> **Records provided**

- Opening Delimiter -

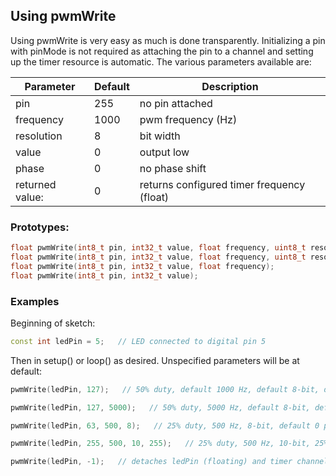 ## Using pwmWrite

Using pwmWrite is very easy as much is done transparently. Initializing a pin with pinMode is not required as attaching the pin to a channel and setting up the timer resource is automatic.  The various parameters available are: 

| Parameter       | Default | Description                                |
| --------------- | ------- | ------------------------------------------ |
| pin             | 255     | no pin attached                            |
| frequency       | 1000    | pwm frequency (Hz)                         |
| resolution      | 8       | bit width                                  |
| value           | 0       | output low                                 |
| phase           | 0       | no phase shift                             |
| returned value: | 0       | returns configured timer frequency (float) |

### Prototypes:

```c++
float pwmWrite(int8_t pin, int32_t value, float frequency, uint8_t resolution, uint32_t phase);
float pwmWrite(int8_t pin, int32_t value, float frequency, uint8_t resolution);
float pwmWrite(int8_t pin, int32_t value, float frequency);
float pwmWrite(int8_t pin, int32_t value);
```

### Examples

Beginning of sketch:

```c++
const int ledPin = 5;   // LED connected to digital pin 5
```

Then in setup() or loop() as desired. Unspecified parameters will be at default:

```c++
pwmWrite(ledPin, 127);   // 50% duty, default 1000 Hz, default 8-bit, default 0 phase shift
```

```c++
pwmWrite(ledPin, 127, 5000);   // 50% duty, 5000 Hz, default 8-bit, default 0 phase shift
```

```c++
pwmWrite(ledPin, 63, 500, 8);   // 25% duty, 500 Hz, 8-bit, default 0 phase shift
```

```c++
pwmWrite(ledPin, 255, 500, 10, 255);   // 25% duty, 500 Hz, 10-bit, 25% phase shift
```

```c++
pwmWrite(ledPin, -1);   // detaches ledPin (floating) and timer channel cleared
```



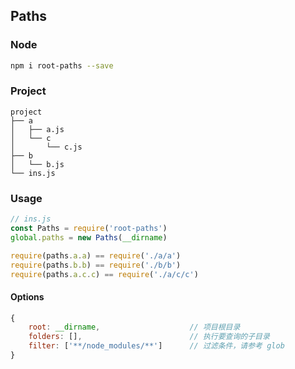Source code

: Paths
---

### Node
```sh
npm i root-paths --save
```

### Project
```
project
├── a
│   ├── a.js
│   └── c
│       └── c.js
├── b
│   └── b.js
└── ins.js
```

### Usage
```js
// ins.js
const Paths = require('root-paths')
global.paths = new Paths(__dirname)

require(paths.a.a) == require('./a/a')
require(paths.b.b) == require('./b/b')
require(paths.a.c.c) == require('./a/c/c')
```

#### Options
```js
{
    root: __dirname,                    // 项目根目录
    folders: [],                        // 执行要查询的子目录
    filter: ['**/node_modules/**']      // 过滤条件，请参考 glob
}
```
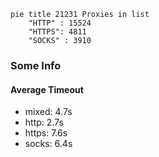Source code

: 
```mermaid
pie title 21231 Proxies in list
    "HTTP" : 15524
    "HTTPS": 4811
    "SOCKS" : 3910
```

### Some Info
#### Average Timeout

- mixed: 4.7s
- http: 2.7s
- https: 7.6s
- socks: 6.4s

- Closing Delimiter -

> **What you have to do**
Working from the entries above, find every line in which the word "root" occurs and copy it.

> **Task solution**
npm i root-paths --save
const Paths = require('root-paths')
    root: __dirname,                    // 项目根目录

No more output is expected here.